The Epic vs Apple trial is over and the US District Court of Northern California has issued an official ruling declaring Apple anti-competitive, but not in violation of anti-trust. Judge Yvonne Gonzalez Rogers declared Apple is anti-competitive, calling the 30% App Store commission "supracompetitive," and led to "excessive" high operating margins that Apple "could not justify." This has led to an official ruling to allow calls, links, and buttons to third-party payment systems that would circumvent Apple's 30% paycut.
Apple won all other counts in the trial, however, and Apple has the right to keep Fortnite off of the App Store for good. The court also forced Epic Games to pay back (i) 30% of all Fortnite revenues it earned from its direct payment system and (ii) 30% of all revenues it earned from bringing Fortnite back to iOS via Safari browsers and GeForce Now between November 2020 through September 2021. Epic is appealing the ruling, but specifics haven't been revealed yet.

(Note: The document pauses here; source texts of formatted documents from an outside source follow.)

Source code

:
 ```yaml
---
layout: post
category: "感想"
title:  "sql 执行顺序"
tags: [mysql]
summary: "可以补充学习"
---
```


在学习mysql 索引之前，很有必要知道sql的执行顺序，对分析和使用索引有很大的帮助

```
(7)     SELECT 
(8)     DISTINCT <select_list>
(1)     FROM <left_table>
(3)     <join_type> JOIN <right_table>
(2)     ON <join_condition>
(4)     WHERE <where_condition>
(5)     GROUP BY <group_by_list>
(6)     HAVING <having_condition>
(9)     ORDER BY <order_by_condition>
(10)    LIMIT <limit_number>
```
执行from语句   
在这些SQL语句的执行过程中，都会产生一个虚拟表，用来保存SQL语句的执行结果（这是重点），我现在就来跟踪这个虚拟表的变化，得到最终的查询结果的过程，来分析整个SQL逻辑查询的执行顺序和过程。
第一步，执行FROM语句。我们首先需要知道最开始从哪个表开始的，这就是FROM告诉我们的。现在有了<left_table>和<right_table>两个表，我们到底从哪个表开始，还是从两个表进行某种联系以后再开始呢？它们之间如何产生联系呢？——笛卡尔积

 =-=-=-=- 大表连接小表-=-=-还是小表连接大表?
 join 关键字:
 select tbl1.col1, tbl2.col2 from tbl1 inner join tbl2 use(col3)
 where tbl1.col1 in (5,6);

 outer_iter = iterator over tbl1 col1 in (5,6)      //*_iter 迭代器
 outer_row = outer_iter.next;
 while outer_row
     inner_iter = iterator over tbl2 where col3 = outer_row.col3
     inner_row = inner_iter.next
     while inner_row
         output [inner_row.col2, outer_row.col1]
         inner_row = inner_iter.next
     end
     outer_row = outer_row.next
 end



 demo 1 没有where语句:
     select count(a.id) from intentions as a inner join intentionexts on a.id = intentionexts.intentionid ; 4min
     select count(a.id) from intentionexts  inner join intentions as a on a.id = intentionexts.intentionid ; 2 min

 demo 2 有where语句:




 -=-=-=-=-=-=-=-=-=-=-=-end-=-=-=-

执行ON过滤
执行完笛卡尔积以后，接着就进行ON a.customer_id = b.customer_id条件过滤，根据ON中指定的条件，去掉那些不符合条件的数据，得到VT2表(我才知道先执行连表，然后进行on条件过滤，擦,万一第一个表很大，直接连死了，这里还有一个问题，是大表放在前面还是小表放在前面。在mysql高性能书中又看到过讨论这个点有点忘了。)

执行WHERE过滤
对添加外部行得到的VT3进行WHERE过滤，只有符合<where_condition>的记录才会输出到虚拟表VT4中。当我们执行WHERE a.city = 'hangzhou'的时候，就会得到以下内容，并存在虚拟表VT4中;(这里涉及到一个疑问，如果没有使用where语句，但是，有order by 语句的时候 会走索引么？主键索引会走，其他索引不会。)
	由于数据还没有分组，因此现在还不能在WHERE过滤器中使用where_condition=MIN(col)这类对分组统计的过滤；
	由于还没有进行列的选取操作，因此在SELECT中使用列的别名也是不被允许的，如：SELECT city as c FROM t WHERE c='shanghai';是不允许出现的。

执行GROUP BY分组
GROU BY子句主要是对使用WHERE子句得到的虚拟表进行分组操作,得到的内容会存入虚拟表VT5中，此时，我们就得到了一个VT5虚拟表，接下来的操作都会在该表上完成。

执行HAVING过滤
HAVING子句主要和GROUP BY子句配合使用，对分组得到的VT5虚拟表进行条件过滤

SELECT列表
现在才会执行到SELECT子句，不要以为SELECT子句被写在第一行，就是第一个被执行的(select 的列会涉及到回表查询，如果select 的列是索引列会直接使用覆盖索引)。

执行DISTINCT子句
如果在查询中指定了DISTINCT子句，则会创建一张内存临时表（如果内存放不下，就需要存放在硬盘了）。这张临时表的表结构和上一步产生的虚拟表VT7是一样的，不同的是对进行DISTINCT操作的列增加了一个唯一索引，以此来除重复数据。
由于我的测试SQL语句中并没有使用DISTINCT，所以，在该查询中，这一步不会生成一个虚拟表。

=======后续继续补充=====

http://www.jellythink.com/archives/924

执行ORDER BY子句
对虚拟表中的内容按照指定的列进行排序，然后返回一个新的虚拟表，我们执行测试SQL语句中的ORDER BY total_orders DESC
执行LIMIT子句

Epic Games will have until September 20 to prepare an official appeal document and detail what it hopes to accomplish with the appeal. Expect to see Epic push to have its own competing storefront system within Fortnite as well as force Apple to allow Fortnite back on iOS. However, Judge Yvonne Gonzalez Rogers contended that Epic simply "overreached" with its claims on Apple being anti-trust and that the evidence simply wasn't thorough enough.

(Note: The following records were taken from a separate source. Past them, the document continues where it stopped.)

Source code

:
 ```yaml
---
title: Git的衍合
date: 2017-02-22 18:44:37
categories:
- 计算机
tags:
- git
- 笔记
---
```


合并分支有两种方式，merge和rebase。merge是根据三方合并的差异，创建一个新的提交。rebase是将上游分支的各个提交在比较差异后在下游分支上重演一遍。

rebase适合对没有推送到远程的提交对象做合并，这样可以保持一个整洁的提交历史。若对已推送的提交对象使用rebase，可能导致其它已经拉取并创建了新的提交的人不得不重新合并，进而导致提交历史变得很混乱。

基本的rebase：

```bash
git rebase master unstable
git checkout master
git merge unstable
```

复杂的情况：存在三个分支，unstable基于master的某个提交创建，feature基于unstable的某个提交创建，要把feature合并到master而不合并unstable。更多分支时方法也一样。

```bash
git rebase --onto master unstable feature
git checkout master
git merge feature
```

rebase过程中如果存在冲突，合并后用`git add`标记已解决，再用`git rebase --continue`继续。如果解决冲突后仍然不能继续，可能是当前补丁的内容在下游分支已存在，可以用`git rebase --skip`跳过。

Here's a few excerpts from the 185-page ruling:
While Apple's conduct does not fall within the confines of traditional antitrust law, the conduct falls within the purview of an incipient antitrust violation with particular anticompetitive practices which have not been justified. Apple contractually enforces silence, in the form of anti-steering provisions, and gains a competitive advantage. Moreover, it hides information for consumer choice which is not easily remedied with money damages. The injury has occurred and continues and can best be remedied by invalidating the offending provisions. In terms of balancing, Apple's business justifications focus on other parts of the Apple ecosystem and will not be significantly impacted by the increase of information to and choice for consumers. Rather, this limited measure balances the justification for maintaining a cohesive ecosystem with the public interest in uncloaking the veil hiding pricing information on mobile devices and bringing transparency to the marketplace.
Nonetheless, the trial did show that Apple is engaging in anticompetitive conduct under California's competition laws. The Court concludes that Apple's anti-steering provisions hide critical information from consumers and illegally stifle consumer choice. When coupled with Apple's incipient antitrust violations, these anti-steering provisions are anticompetitive and a nationwide remedy to eliminate those provisions is warranted.
Thus, and in summary, the Court does not find that Apple is an antitrust monopolist in the submarket for mobile gaming transactions. However, it does find that Apple's conduct in enforcing anti-steering restrictions is anticompetitive. A remedy to eliminate those provisions is appropriate. This measured remedy will increase competition, increase transparency, increase consumer choice and information while preserving Apple's iOS ecosystem which has procompetitive justifications. Moreover, it does not require the Court to micromanage business operations which courts are not well-suited to do as the Supreme Court has appropriately recognized.